§ **Your instructions**
Entries follow. Give back exactly the lines starting at the one containing "in the addon." and ending at the one containing "13. **Lock Column:**", and no other lines.

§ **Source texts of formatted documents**
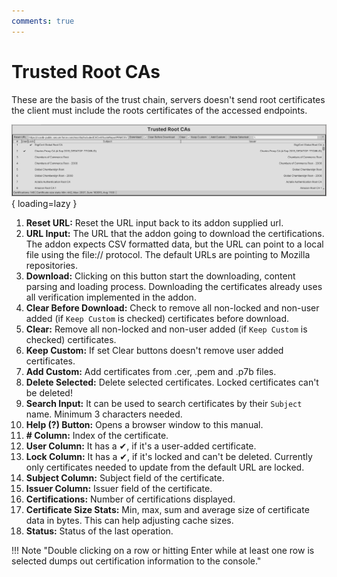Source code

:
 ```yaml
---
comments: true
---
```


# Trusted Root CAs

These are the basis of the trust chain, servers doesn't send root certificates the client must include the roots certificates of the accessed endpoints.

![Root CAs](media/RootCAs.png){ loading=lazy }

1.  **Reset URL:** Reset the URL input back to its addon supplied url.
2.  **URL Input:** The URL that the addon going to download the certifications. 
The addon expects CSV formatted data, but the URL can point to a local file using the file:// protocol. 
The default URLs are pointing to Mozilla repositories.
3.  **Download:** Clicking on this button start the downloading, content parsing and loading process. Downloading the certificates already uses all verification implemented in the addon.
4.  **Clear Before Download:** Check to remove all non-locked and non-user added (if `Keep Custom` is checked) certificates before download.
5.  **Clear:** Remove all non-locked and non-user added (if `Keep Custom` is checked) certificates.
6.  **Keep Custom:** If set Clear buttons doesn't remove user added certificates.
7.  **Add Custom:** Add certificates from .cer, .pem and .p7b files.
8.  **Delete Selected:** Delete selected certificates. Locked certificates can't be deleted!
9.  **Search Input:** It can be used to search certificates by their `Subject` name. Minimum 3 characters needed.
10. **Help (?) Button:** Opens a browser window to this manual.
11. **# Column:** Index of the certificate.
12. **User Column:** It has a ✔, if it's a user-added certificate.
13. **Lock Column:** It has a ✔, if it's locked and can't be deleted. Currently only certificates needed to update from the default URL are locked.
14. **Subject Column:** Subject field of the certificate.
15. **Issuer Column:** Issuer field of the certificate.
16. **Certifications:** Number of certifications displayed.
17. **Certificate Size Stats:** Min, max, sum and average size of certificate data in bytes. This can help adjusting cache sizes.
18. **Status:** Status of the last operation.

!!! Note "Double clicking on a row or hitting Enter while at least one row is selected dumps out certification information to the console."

§ **Expected answer**
3.  **Download:** Clicking on this button start the downloading, content parsing and loading process. Downloading the certificates already uses all verification implemented in the addon.
4.  **Clear Before Download:** Check to remove all non-locked and non-user added (if `Keep Custom` is checked) certificates before download.
5.  **Clear:** Remove all non-locked and non-user added (if `Keep Custom` is checked) certificates.
6.  **Keep Custom:** If set Clear buttons doesn't remove user added certificates.
7.  **Add Custom:** Add certificates from .cer, .pem and .p7b files.
8.  **Delete Selected:** Delete selected certificates. Locked certificates can't be deleted!
9.  **Search Input:** It can be used to search certificates by their `Subject` name. Minimum 3 characters needed.
10. **Help (?) Button:** Opens a browser window to this manual.
11. **# Column:** Index of the certificate.
12. **User Column:** It has a ✔, if it's a user-added certificate.
13. **Lock Column:** It has a ✔, if it's locked and can't be deleted. Currently only certificates needed to update from the default URL are locked.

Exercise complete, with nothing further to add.